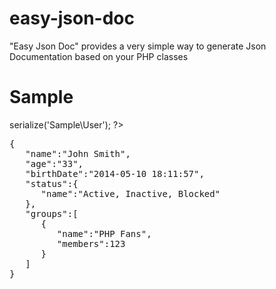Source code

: easy-json-doc
=============

"Easy Json Doc" provides a very simple way to generate Json Documentation based on your PHP classes


# Sample

<?php 
namespace Sample;

class User
{
    /**
     * @var string
     * @EasyJsonDoc\Sample John Smith
     */
    public $name;

    /**
     * @var int
     * @EasyJsonDoc\Sample 33
     */
    public $age;

    /**
     * @var datetime
     */
    public $birthDate;

    /**
     * @var Sample\Status
     */
    public $status;

    /**
     * @var Sample\Group[]
     */
    public $groups;
}

class Status
{
    /**
     * @var string
     * @EasyJsonDoc\Sample Active
     */
    public $name;
}

class Group
{
    /**
     * @var string
     * @EasyJsonDoc\Sample PHP Fans
     */
    public $name;

    /**
     * @var int
     */
    public $members;
}

$documentor = new \GSaores\EasyJsonDoc\Serializer\JsonSerializer();
echo $documentor->serialize('Sample\User');
?>

<pre>
{
   "name":"John Smith",
   "age":"33",
   "birthDate":"2014-05-10 18:11:57",
   "status":{
      "name":"Active, Inactive, Blocked"
   },
   "groups":[
      {
         "name":"PHP Fans",
         "members":123
      }
   ]
}
</pre>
□ □ □ □ □
WHAT YOU NEED TO DO :: Repeat all the records above exactly, leaving out any pictures.

PROBLEM SOLUTION ::
Source code

: easy-json-doc
=============

"Easy Json Doc" provides a very simple way to generate Json Documentation based on your PHP classes


# Sample

<?php 
namespace Sample;

class User
{
    /**
     * @var string
     * @EasyJsonDoc\Sample John Smith
     */
    public $name;

    /**
     * @var int
     * @EasyJsonDoc\Sample 33
     */
    public $age;

    /**
     * @var datetime
     */
    public $birthDate;

    /**
     * @var Sample\Status
     */
    public $status;

    /**
     * @var Sample\Group[]
     */
    public $groups;
}

class Status
{
    /**
     * @var string
     * @EasyJsonDoc\Sample Active
     */
    public $name;
}

class Group
{
    /**
     * @var string
     * @EasyJsonDoc\Sample PHP Fans
     */
    public $name;

    /**
     * @var int
     */
    public $members;
}

$documentor = new \GSaores\EasyJsonDoc\Serializer\JsonSerializer();
echo $documentor->serialize('Sample\User');
?>

<pre>
{
   "name":"John Smith",
   "age":"33",
   "birthDate":"2014-05-10 18:11:57",
   "status":{
      "name":"Active, Inactive, Blocked"
   },
   "groups":[
      {
         "name":"PHP Fans",
         "members":123
      }
   ]
}
</pre>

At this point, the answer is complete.